= ABOUT THIS EXERCISE =
Output the line containing "- Must log every" exactly. Do the same for every line after it through the end of the material, and output nothing else.

= MATERIAL FOR THIS TASK =
▶

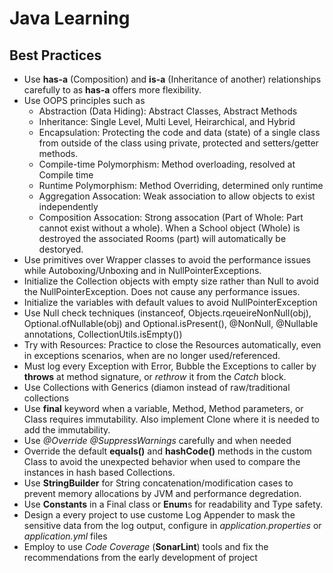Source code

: # Java Learning


## Best Practices
- Use **has-a** (Composition) and **is-a** (Inheritance of another) relationships carefully to as **has-a** offers more flexibility.
- Use OOPS principles such as 
  - Abstraction (Data Hiding): Abstract Classes, Abstract Methods
  - Inheritance: Single Level, Multi Level, Heirarchical, and Hybrid
  - Encapsulation: Protecting the code and data (state) of a single class from outside of the class using private, protected and setters/getter methods.
  - Compile-time Polymorphism: Method overloading, resolved at Compile time
  - Runtime Polymorphism: Method Overriding, determined only runtime
  - Aggregation Assocation: Weak association to allow objects to exist independently
  - Composition Assocation: Strong assocation (Part of Whole: Part cannot exist without a whole).  When a School object (Whole) is destroyed the associated Rooms (part) will automatically be destoryed.
- Use primitives over Wrapper classes to avoid the performance issues while Autoboxing/Unboxing and in NullPointerExceptions.
- Initialize the Collection objects with empty size rather than Null to avoid the NullPointerException. Does not cause any performance issues.
- Initialize the variables with default values to avoid NullPointerException
- Use Null check techniques (instanceof, Objects.rqeueireNonNull(obj), Optional.ofNullable(obj) and Optional.isPresent(), @NonNull, @Nullable annotations, CollectionUtils.isEmpty())
- Try with Resources: Practice to close the Resources automatically, even in exceptions scenarios, when are no longer used/referenced.
- Must log every Exception with Error, Bubble the Exceptions to caller by **throws** at method signature, or _rethrow_ it from the _Catch_ block.
- Use Collections with Generics (diamon instead of raw/traditional collections
- Use **final** keyword when a variable, Method, Method parameters, or Class requires immutability. Also implement Clone where it is needed to add the immutability.
- Use _@Override_ _@SuppressWarnings_ carefully and when needed
- Override the default **equals()** and **hashCode()** methods in the custom Class to avoid the unexpected behavior when used to compare the instances in hash based Collections.
- Use **StringBuilder** for String concatenation/modification cases to prevent memory allocations by JVM and performance degredation.
- Use **Constants** in a Final class or **Enum**s for readability and Type safety.
- Design a every project to use custome Log Appender to mask the sensitive data from the log output, configure in _application.properties_ or _application.yml_ files
- Employ to use _Code Coverage_ (**SonarLint**) tools and fix the recommendations from the early development of project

◀

= EXERCISE RESPONSE =
- Must log every Exception with Error, Bubble the Exceptions to caller by **throws** at method signature, or _rethrow_ it from the _Catch_ block.
- Use Collections with Generics (diamon instead of raw/traditional collections
- Use **final** keyword when a variable, Method, Method parameters, or Class requires immutability. Also implement Clone where it is needed to add the immutability.
- Use _@Override_ _@SuppressWarnings_ carefully and when needed
- Override the default **equals()** and **hashCode()** methods in the custom Class to avoid the unexpected behavior when used to compare the instances in hash based Collections.
- Use **StringBuilder** for String concatenation/modification cases to prevent memory allocations by JVM and performance degredation.
- Use **Constants** in a Final class or **Enum**s for readability and Type safety.
- Design a every project to use custome Log Appender to mask the sensitive data from the log output, configure in _application.properties_ or _application.yml_ files
- Employ to use _Code Coverage_ (**SonarLint**) tools and fix the recommendations from the early development of project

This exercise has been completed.